(Items listed in a dataset)

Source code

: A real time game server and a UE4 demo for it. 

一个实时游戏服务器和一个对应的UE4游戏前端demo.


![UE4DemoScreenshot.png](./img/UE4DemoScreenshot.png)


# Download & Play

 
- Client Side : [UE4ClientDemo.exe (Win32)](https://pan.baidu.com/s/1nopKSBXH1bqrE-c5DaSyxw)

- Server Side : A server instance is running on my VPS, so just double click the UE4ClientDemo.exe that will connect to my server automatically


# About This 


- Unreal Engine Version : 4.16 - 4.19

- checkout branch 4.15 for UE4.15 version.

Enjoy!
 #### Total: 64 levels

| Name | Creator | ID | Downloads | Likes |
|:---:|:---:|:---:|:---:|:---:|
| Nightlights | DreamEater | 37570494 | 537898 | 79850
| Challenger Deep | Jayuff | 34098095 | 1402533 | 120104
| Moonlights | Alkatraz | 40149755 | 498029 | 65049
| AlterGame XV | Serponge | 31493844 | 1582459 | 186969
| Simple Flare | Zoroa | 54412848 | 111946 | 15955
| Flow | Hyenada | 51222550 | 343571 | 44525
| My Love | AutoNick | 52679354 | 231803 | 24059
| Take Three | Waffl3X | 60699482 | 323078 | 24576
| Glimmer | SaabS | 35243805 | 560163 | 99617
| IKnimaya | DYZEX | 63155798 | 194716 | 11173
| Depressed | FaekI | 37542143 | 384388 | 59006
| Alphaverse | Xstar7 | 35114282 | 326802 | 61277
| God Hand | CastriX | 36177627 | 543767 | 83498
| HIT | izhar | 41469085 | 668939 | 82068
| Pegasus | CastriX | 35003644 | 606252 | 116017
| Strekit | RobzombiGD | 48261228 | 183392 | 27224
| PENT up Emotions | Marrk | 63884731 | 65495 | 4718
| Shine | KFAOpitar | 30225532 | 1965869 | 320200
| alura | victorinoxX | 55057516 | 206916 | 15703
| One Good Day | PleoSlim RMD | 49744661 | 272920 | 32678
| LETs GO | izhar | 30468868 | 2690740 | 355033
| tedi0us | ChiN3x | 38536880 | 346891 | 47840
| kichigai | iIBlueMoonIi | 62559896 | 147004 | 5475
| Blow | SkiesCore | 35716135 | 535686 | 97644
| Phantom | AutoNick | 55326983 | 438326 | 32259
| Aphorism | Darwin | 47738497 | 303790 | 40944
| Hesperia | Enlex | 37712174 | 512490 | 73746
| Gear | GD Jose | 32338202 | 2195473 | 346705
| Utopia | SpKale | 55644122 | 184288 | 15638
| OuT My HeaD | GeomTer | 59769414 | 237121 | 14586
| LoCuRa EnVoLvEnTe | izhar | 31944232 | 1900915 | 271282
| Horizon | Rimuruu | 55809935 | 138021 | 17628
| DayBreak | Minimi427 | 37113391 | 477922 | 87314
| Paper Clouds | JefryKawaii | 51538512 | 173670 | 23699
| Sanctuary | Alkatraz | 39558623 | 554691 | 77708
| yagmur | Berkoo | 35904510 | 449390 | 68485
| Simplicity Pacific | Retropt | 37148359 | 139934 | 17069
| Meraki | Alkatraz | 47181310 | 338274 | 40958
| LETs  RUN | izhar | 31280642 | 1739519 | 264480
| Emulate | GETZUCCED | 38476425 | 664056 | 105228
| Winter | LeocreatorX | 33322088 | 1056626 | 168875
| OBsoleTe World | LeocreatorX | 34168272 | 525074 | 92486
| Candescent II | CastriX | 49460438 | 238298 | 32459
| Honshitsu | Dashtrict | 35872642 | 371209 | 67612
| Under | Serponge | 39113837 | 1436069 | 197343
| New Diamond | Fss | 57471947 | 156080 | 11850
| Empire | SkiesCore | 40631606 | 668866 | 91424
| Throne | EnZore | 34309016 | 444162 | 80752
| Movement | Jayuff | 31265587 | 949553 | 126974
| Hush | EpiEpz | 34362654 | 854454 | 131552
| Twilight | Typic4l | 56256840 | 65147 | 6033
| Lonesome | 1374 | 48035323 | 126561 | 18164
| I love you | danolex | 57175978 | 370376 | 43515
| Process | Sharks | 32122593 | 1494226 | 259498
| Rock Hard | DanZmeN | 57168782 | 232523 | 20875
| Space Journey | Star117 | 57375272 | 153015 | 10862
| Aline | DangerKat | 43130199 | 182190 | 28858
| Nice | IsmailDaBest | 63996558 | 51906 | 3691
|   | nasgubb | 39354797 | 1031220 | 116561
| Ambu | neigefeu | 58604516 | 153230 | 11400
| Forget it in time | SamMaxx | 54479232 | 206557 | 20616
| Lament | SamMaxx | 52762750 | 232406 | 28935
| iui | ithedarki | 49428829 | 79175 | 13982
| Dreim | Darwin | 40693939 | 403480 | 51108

_TASK PROMPT_. Your task is to output the full set of records exactly as presented.

_TASK RESULT_.
Source code

: A real time game server and a UE4 demo for it. 

一个实时游戏服务器和一个对应的UE4游戏前端demo.


![UE4DemoScreenshot.png](./img/UE4DemoScreenshot.png)


# Download & Play

 
- Client Side : [UE4ClientDemo.exe (Win32)](https://pan.baidu.com/s/1nopKSBXH1bqrE-c5DaSyxw)

- Server Side : A server instance is running on my VPS, so just double click the UE4ClientDemo.exe that will connect to my server automatically


# About This 


- Unreal Engine Version : 4.16 - 4.19

- checkout branch 4.15 for UE4.15 version.

Enjoy!
 #### Total: 64 levels

| Name | Creator | ID | Downloads | Likes |
|:---:|:---:|:---:|:---:|:---:|
| Nightlights | DreamEater | 37570494 | 537898 | 79850
| Challenger Deep | Jayuff | 34098095 | 1402533 | 120104
| Moonlights | Alkatraz | 40149755 | 498029 | 65049
| AlterGame XV | Serponge | 31493844 | 1582459 | 186969
| Simple Flare | Zoroa | 54412848 | 111946 | 15955
| Flow | Hyenada | 51222550 | 343571 | 44525
| My Love | AutoNick | 52679354 | 231803 | 24059
| Take Three | Waffl3X | 60699482 | 323078 | 24576
| Glimmer | SaabS | 35243805 | 560163 | 99617
| IKnimaya | DYZEX | 63155798 | 194716 | 11173
| Depressed | FaekI | 37542143 | 384388 | 59006
| Alphaverse | Xstar7 | 35114282 | 326802 | 61277
| God Hand | CastriX | 36177627 | 543767 | 83498
| HIT | izhar | 41469085 | 668939 | 82068
| Pegasus | CastriX | 35003644 | 606252 | 116017
| Strekit | RobzombiGD | 48261228 | 183392 | 27224
| PENT up Emotions | Marrk | 63884731 | 65495 | 4718
| Shine | KFAOpitar | 30225532 | 1965869 | 320200
| alura | victorinoxX | 55057516 | 206916 | 15703
| One Good Day | PleoSlim RMD | 49744661 | 272920 | 32678
| LETs GO | izhar | 30468868 | 2690740 | 355033
| tedi0us | ChiN3x | 38536880 | 346891 | 47840
| kichigai | iIBlueMoonIi | 62559896 | 147004 | 5475
| Blow | SkiesCore | 35716135 | 535686 | 97644
| Phantom | AutoNick | 55326983 | 438326 | 32259
| Aphorism | Darwin | 47738497 | 303790 | 40944
| Hesperia | Enlex | 37712174 | 512490 | 73746
| Gear | GD Jose | 32338202 | 2195473 | 346705
| Utopia | SpKale | 55644122 | 184288 | 15638
| OuT My HeaD | GeomTer | 59769414 | 237121 | 14586
| LoCuRa EnVoLvEnTe | izhar | 31944232 | 1900915 | 271282
| Horizon | Rimuruu | 55809935 | 138021 | 17628
| DayBreak | Minimi427 | 37113391 | 477922 | 87314
| Paper Clouds | JefryKawaii | 51538512 | 173670 | 23699
| Sanctuary | Alkatraz | 39558623 | 554691 | 77708
| yagmur | Berkoo | 35904510 | 449390 | 68485
| Simplicity Pacific | Retropt | 37148359 | 139934 | 17069
| Meraki | Alkatraz | 47181310 | 338274 | 40958
| LETs  RUN | izhar | 31280642 | 1739519 | 264480
| Emulate | GETZUCCED | 38476425 | 664056 | 105228
| Winter | LeocreatorX | 33322088 | 1056626 | 168875
| OBsoleTe World | LeocreatorX | 34168272 | 525074 | 92486
| Candescent II | CastriX | 49460438 | 238298 | 32459
| Honshitsu | Dashtrict | 35872642 | 371209 | 67612
| Under | Serponge | 39113837 | 1436069 | 197343
| New Diamond | Fss | 57471947 | 156080 | 11850
| Empire | SkiesCore | 40631606 | 668866 | 91424
| Throne | EnZore | 34309016 | 444162 | 80752
| Movement | Jayuff | 31265587 | 949553 | 126974
| Hush | EpiEpz | 34362654 | 854454 | 131552
| Twilight | Typic4l | 56256840 | 65147 | 6033
| Lonesome | 1374 | 48035323 | 126561 | 18164
| I love you | danolex | 57175978 | 370376 | 43515
| Process | Sharks | 32122593 | 1494226 | 259498
| Rock Hard | DanZmeN | 57168782 | 232523 | 20875
| Space Journey | Star117 | 57375272 | 153015 | 10862
| Aline | DangerKat | 43130199 | 182190 | 28858
| Nice | IsmailDaBest | 63996558 | 51906 | 3691
|   | nasgubb | 39354797 | 1031220 | 116561
| Ambu | neigefeu | 58604516 | 153230 | 11400
| Forget it in time | SamMaxx | 54479232 | 206557 | 20616
| Lament | SamMaxx | 52762750 | 232406 | 28935
| iui | ithedarki | 49428829 | 79175 | 13982
| Dreim | Darwin | 40693939 | 403480 | 51108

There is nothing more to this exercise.